Stored items
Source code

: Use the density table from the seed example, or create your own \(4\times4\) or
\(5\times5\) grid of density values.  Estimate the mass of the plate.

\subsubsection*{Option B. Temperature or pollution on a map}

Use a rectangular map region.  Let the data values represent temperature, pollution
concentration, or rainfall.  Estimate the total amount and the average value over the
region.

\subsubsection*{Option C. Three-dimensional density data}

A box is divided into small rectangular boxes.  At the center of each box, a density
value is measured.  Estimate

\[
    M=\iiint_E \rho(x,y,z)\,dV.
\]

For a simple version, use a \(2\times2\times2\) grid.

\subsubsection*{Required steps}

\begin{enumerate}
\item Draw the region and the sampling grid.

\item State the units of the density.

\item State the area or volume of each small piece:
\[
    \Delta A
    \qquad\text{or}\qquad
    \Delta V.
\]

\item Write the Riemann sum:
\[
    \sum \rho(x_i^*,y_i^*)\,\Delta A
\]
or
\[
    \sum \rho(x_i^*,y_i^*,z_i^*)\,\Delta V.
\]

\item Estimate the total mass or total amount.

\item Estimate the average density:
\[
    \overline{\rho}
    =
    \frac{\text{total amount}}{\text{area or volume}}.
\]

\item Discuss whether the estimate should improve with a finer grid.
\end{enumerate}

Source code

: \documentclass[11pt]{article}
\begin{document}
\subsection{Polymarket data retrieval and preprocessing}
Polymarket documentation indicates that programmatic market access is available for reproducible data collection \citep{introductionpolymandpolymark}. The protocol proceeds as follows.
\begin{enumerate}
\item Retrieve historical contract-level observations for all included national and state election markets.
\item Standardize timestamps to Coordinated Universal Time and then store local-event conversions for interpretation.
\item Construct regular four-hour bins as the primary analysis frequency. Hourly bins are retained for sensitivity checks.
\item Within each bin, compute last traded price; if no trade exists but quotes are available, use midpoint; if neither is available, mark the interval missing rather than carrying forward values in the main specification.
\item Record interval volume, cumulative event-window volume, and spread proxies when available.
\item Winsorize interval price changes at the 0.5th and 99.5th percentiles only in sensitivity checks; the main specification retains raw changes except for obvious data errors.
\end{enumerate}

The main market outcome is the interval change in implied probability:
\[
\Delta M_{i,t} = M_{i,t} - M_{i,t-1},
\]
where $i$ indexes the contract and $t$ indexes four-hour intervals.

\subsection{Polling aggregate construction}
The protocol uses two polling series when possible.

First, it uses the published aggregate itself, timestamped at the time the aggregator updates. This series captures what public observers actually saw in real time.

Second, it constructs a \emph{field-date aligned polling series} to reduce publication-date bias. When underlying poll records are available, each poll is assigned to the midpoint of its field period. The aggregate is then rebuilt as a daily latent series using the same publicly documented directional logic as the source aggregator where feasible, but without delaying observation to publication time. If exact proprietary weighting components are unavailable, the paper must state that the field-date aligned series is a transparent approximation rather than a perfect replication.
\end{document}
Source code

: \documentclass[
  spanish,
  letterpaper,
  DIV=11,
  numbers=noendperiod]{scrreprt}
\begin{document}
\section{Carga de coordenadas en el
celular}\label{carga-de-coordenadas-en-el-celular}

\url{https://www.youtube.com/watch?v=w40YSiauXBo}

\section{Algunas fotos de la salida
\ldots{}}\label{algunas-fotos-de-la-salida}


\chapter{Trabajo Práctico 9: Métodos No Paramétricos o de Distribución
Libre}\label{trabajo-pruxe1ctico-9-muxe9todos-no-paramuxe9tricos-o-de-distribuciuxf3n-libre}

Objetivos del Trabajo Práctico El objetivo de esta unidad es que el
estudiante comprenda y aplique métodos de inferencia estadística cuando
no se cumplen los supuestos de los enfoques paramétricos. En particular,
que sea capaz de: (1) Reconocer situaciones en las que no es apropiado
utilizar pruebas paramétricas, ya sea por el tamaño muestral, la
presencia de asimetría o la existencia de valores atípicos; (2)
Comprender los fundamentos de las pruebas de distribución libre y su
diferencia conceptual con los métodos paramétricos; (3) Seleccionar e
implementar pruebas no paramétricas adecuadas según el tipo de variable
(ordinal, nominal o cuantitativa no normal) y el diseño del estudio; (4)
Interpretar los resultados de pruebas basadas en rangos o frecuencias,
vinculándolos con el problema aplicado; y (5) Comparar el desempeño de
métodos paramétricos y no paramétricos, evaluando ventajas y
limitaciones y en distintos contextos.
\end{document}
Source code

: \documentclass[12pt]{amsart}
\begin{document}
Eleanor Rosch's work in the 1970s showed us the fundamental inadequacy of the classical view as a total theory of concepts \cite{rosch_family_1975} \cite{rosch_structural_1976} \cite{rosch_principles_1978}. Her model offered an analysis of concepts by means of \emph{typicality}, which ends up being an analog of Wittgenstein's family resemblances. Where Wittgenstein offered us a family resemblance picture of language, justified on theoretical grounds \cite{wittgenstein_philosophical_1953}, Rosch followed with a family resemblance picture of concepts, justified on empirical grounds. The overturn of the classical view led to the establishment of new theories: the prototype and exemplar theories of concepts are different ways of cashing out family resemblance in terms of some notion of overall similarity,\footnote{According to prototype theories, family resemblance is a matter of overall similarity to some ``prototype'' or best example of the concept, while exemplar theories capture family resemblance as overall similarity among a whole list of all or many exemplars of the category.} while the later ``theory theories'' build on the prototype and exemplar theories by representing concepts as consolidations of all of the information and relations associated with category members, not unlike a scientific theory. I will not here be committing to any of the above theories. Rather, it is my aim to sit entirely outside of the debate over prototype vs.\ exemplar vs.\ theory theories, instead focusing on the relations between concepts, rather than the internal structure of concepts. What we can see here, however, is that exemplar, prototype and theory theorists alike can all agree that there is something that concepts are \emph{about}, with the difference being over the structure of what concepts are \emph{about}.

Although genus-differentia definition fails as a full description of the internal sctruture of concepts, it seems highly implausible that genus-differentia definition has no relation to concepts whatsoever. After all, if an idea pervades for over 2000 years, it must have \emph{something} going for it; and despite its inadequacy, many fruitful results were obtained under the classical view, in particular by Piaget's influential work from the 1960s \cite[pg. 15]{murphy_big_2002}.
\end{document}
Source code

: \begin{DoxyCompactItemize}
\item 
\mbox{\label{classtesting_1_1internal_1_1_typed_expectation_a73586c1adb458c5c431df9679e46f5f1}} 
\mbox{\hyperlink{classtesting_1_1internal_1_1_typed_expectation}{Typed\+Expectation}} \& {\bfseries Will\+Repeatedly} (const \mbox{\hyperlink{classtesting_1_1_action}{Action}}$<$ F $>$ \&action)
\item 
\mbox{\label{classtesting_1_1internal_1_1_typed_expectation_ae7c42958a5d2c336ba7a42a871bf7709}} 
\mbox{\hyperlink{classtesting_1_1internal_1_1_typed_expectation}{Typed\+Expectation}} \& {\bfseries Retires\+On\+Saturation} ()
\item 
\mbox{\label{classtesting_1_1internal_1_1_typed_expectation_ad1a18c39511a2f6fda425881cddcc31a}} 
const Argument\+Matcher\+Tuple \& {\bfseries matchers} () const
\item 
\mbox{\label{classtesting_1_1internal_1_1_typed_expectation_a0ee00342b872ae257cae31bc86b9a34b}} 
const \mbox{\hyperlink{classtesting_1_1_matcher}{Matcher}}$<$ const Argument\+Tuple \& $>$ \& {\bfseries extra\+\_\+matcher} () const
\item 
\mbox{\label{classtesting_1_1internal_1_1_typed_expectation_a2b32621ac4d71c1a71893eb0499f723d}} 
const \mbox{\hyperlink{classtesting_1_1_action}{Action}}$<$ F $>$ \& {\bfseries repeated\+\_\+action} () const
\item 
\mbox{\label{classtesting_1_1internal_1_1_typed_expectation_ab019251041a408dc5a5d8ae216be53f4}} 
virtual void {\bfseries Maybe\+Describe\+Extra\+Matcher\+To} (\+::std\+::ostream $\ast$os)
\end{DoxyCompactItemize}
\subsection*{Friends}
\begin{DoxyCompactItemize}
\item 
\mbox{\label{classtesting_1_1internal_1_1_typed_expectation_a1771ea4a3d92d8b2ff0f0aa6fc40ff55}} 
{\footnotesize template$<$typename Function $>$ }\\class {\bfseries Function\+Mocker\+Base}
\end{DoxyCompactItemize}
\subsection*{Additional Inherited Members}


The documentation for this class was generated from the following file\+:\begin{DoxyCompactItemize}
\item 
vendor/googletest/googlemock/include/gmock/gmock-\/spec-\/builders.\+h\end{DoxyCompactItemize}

◆ Work order
Up to and including the line that holds "Use a rectangular", reproduce the records above exactly from their first line, and give nothing else.

◆ Result of this exercise
Source code

: Use the density table from the seed example, or create your own \(4\times4\) or
\(5\times5\) grid of density values.  Estimate the mass of the plate.

\subsubsection*{Option B. Temperature or pollution on a map}

Use a rectangular map region.  Let the data values represent temperature, pollution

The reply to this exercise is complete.